----- Given records -----

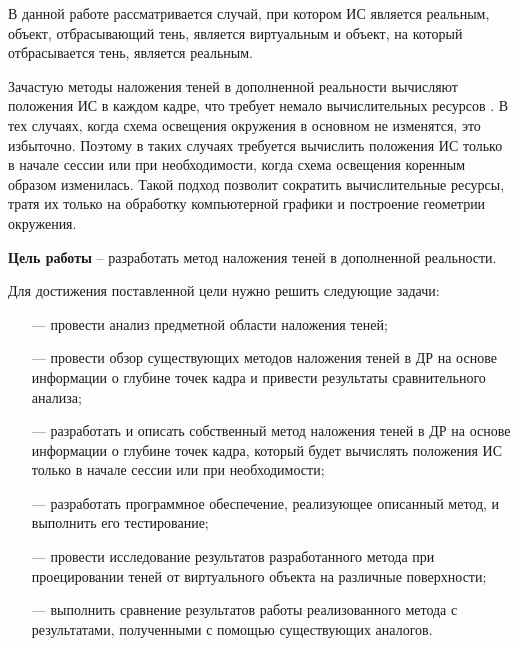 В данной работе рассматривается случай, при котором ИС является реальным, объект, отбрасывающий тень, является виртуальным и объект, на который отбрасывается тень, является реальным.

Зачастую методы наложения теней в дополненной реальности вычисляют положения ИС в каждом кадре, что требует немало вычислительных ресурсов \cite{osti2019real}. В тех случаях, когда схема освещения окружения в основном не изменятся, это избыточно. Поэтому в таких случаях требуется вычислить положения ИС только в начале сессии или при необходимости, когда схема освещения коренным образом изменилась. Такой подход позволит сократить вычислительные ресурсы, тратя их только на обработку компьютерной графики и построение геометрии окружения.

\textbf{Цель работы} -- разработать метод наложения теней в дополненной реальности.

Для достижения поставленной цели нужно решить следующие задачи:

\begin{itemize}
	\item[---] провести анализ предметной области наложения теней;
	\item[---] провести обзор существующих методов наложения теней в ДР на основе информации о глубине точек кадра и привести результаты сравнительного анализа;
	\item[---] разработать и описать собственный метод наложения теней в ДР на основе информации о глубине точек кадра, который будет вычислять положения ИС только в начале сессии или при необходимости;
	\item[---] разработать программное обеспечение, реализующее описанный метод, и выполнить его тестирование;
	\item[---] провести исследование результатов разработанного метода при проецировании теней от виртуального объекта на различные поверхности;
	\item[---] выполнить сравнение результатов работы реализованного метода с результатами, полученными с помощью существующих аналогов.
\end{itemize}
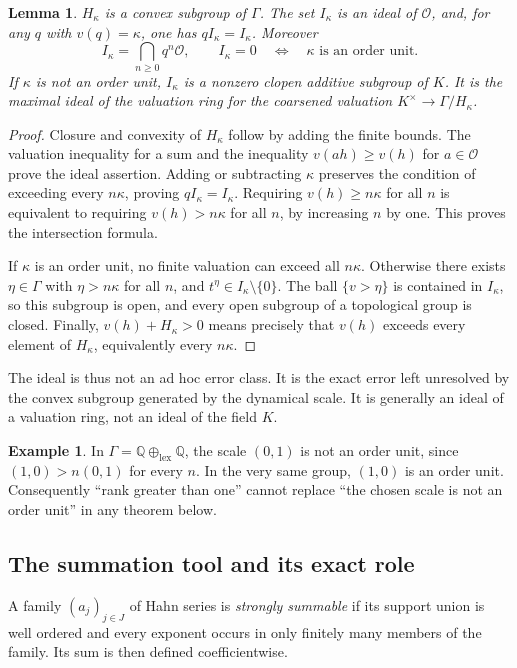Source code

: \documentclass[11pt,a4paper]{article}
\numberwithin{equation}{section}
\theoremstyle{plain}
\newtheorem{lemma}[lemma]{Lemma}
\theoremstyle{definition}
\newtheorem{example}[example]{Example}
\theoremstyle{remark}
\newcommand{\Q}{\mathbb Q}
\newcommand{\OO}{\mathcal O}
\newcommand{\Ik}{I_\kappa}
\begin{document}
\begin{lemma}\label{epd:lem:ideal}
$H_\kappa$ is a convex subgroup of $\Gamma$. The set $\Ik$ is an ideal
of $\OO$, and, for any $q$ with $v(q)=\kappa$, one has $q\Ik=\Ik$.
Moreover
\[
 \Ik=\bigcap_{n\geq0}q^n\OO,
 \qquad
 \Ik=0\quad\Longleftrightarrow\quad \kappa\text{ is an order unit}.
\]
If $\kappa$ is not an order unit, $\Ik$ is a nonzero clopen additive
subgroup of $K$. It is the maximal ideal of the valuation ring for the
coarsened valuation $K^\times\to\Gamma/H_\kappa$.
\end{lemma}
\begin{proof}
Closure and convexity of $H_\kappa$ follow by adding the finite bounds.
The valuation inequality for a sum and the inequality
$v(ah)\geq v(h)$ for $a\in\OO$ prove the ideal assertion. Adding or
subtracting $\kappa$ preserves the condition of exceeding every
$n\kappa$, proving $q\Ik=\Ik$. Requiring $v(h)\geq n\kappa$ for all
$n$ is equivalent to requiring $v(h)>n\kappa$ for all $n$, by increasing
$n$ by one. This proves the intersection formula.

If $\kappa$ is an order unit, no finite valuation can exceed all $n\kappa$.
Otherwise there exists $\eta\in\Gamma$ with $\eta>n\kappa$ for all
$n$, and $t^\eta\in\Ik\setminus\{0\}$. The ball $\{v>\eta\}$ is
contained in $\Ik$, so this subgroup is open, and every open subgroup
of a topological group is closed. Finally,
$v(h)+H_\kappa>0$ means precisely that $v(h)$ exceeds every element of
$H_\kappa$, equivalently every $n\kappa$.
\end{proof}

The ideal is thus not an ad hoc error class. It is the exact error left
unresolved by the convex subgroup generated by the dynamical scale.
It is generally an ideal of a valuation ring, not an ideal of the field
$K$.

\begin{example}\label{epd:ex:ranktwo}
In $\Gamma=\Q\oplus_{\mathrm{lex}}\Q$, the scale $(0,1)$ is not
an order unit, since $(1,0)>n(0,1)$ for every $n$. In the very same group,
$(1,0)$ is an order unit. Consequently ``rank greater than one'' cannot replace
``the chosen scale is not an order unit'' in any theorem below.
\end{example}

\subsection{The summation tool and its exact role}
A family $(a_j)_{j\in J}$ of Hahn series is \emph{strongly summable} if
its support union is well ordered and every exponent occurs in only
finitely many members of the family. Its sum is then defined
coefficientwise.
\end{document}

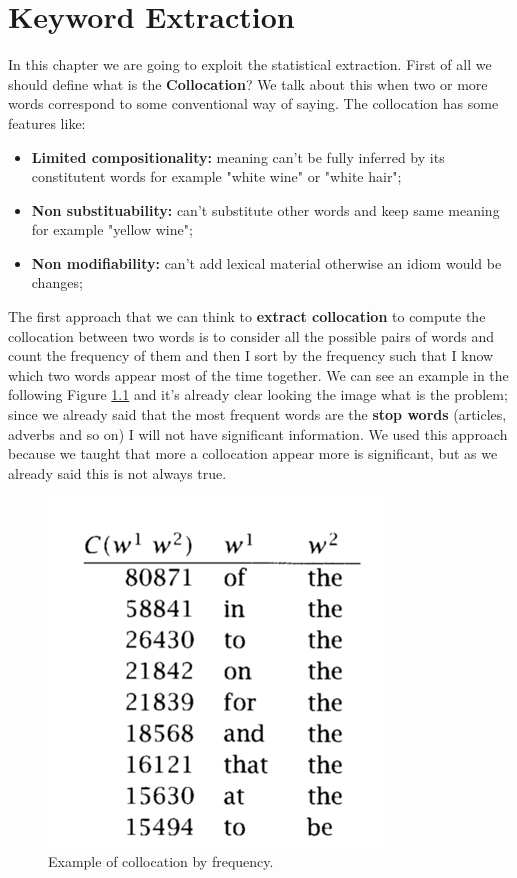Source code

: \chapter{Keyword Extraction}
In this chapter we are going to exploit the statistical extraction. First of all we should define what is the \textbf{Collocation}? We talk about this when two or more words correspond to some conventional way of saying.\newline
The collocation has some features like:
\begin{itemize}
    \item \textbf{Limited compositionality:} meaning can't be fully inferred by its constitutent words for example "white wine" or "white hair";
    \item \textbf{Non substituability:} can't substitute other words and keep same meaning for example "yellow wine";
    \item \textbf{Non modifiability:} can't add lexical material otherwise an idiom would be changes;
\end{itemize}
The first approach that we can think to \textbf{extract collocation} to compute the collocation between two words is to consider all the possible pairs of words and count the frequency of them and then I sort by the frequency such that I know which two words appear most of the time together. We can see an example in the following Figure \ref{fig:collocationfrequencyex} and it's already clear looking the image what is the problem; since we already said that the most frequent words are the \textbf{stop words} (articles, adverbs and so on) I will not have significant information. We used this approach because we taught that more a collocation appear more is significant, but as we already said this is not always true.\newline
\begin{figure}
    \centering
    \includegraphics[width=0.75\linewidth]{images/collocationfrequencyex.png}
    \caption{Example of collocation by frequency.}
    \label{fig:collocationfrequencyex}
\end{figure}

-----

# Task statement:
Every line in the data above that contains "выполнить" needs to be copied.

# Result for this task:
	\item[---] разработать программное обеспечение, реализующее описанный метод, и выполнить его тестирование;
	\item[---] выполнить сравнение результатов работы реализованного метода с результатами, полученными с помощью существующих аналогов.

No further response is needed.